• EXERCISE DETAILS: The records below hold a stretch from the line with "- **🎯 User-Friendly**: Clear, actionable" through the line with "The badge system"; return exactly those lines, ends included, and nothing more.

• MATERIAL FOR THE TASK:
····················

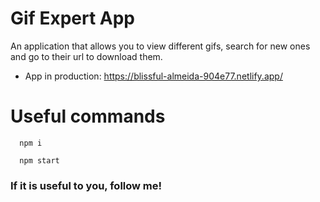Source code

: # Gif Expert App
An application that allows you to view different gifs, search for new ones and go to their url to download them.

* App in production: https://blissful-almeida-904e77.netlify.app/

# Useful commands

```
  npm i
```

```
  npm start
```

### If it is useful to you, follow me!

····················

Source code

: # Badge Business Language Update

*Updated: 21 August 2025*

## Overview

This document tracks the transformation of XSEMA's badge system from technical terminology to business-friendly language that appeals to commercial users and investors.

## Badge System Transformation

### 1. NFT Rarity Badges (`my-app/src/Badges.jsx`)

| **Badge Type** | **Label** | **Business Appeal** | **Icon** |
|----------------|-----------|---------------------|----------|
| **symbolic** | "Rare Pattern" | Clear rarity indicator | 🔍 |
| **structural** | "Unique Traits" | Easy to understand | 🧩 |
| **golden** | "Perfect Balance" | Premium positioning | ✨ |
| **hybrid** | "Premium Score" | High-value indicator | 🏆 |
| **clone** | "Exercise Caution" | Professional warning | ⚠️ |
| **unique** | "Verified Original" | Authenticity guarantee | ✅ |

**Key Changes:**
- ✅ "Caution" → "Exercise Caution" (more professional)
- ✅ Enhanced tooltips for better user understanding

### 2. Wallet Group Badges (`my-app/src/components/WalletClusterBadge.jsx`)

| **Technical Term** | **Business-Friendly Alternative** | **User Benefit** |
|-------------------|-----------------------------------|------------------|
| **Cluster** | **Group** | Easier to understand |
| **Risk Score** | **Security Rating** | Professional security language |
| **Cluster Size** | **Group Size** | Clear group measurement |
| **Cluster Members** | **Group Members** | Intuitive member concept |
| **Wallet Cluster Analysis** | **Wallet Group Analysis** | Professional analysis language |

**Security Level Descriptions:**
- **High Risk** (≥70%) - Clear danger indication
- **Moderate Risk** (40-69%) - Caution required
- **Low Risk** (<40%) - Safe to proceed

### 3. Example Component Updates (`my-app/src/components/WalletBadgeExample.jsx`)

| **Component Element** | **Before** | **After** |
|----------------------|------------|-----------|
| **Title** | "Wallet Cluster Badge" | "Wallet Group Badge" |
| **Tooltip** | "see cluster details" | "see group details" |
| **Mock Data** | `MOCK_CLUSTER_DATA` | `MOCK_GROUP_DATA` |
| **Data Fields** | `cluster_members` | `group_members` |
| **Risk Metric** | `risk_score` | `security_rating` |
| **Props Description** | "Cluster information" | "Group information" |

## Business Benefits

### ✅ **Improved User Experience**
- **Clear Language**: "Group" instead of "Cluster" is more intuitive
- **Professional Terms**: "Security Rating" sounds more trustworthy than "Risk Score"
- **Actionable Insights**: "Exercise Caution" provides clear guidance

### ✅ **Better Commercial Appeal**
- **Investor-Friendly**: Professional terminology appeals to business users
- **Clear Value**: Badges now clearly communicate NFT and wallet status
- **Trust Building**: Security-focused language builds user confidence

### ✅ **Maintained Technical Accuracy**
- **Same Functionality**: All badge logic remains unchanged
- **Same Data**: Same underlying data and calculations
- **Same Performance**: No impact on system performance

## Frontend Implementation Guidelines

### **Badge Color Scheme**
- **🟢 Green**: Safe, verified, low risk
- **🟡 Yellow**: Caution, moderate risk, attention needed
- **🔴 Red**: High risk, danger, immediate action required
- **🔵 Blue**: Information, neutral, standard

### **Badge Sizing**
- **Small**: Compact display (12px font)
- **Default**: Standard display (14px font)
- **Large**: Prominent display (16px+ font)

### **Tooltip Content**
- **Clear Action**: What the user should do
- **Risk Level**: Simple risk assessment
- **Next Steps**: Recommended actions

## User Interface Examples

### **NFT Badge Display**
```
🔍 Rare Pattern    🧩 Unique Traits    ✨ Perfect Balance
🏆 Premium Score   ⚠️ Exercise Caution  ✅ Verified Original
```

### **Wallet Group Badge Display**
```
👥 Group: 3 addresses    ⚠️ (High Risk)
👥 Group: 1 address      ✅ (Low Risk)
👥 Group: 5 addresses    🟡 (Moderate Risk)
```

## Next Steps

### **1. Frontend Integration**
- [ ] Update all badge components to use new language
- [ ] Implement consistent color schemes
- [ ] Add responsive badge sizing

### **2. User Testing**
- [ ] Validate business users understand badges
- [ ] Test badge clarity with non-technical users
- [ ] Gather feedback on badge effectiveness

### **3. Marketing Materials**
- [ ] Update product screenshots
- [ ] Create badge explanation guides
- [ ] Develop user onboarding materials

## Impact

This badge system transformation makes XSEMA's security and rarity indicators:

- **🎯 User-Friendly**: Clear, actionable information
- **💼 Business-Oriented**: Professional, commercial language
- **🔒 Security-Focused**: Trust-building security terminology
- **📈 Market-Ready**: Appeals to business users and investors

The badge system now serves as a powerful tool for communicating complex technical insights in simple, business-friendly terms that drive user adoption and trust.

····················

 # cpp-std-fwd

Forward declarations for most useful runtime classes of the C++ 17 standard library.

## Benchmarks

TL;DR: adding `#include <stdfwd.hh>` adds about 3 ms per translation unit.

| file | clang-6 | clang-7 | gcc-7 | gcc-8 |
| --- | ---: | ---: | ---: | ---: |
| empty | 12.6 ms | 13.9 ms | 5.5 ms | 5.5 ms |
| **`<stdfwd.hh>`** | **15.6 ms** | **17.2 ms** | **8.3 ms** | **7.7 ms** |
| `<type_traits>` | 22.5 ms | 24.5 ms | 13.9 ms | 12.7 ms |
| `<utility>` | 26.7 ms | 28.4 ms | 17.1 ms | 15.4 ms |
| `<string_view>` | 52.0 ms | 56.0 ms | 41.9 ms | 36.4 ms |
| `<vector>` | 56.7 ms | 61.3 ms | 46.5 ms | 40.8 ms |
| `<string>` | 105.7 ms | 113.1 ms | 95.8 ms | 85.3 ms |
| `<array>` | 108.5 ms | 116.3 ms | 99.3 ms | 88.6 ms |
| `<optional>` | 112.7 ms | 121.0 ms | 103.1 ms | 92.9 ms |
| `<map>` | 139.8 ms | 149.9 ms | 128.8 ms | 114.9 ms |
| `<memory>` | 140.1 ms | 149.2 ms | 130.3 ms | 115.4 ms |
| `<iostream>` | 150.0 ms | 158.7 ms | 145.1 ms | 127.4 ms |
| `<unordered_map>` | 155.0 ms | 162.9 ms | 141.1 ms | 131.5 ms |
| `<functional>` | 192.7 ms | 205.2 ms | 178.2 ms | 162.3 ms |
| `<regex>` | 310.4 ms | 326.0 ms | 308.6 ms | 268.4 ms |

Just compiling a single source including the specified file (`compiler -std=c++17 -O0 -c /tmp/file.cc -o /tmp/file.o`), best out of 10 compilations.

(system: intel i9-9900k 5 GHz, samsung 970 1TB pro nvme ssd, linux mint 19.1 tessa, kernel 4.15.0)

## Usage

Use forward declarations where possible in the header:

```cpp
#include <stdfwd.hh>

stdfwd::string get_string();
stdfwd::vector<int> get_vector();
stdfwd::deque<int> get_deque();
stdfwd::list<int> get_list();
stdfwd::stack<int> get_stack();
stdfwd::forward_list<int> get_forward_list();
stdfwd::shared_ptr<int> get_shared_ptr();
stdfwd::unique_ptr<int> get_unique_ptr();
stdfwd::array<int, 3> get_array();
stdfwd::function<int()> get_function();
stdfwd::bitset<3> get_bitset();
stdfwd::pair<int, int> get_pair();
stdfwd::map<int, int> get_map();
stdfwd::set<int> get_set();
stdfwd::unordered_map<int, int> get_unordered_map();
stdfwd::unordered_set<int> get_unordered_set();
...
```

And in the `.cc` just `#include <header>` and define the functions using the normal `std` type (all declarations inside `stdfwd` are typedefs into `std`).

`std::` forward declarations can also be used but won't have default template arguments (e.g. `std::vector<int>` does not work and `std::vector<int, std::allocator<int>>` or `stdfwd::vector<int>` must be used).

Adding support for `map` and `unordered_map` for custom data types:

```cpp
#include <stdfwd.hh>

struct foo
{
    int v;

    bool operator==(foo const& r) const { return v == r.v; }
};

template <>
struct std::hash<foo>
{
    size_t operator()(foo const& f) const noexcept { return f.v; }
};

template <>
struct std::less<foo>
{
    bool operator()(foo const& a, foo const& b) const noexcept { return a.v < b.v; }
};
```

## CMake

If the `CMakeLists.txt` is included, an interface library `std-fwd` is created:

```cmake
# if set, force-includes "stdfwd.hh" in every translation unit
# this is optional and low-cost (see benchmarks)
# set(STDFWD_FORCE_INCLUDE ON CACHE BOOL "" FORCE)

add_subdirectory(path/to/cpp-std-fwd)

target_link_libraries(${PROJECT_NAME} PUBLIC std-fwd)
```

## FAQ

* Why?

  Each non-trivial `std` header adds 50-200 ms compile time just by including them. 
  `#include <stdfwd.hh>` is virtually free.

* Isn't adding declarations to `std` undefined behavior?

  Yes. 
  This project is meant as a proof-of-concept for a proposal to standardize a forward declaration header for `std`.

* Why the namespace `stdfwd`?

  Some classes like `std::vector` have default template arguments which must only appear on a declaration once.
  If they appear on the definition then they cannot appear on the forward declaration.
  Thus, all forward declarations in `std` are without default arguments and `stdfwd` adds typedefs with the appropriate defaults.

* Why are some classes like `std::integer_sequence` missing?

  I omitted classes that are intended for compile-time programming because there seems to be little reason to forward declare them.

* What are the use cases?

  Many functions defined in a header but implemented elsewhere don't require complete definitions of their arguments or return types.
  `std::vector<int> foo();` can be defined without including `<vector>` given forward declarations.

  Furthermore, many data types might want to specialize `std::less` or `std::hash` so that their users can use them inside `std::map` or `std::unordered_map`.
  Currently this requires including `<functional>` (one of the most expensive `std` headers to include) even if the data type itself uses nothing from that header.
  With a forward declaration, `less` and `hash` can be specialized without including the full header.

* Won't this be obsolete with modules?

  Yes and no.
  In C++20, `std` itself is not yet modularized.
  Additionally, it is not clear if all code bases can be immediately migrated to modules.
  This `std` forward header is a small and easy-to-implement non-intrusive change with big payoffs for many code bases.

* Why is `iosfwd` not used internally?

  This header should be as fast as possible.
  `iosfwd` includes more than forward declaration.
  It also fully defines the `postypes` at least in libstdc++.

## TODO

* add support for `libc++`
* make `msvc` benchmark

····················

• ANSWER TO THIS PROBLEM:
- **🎯 User-Friendly**: Clear, actionable information
- **💼 Business-Oriented**: Professional, commercial language
- **🔒 Security-Focused**: Trust-building security terminology
- **📈 Market-Ready**: Appeals to business users and investors

The badge system now serves as a powerful tool for communicating complex technical insights in simple, business-friendly terms that drive user adoption and trust.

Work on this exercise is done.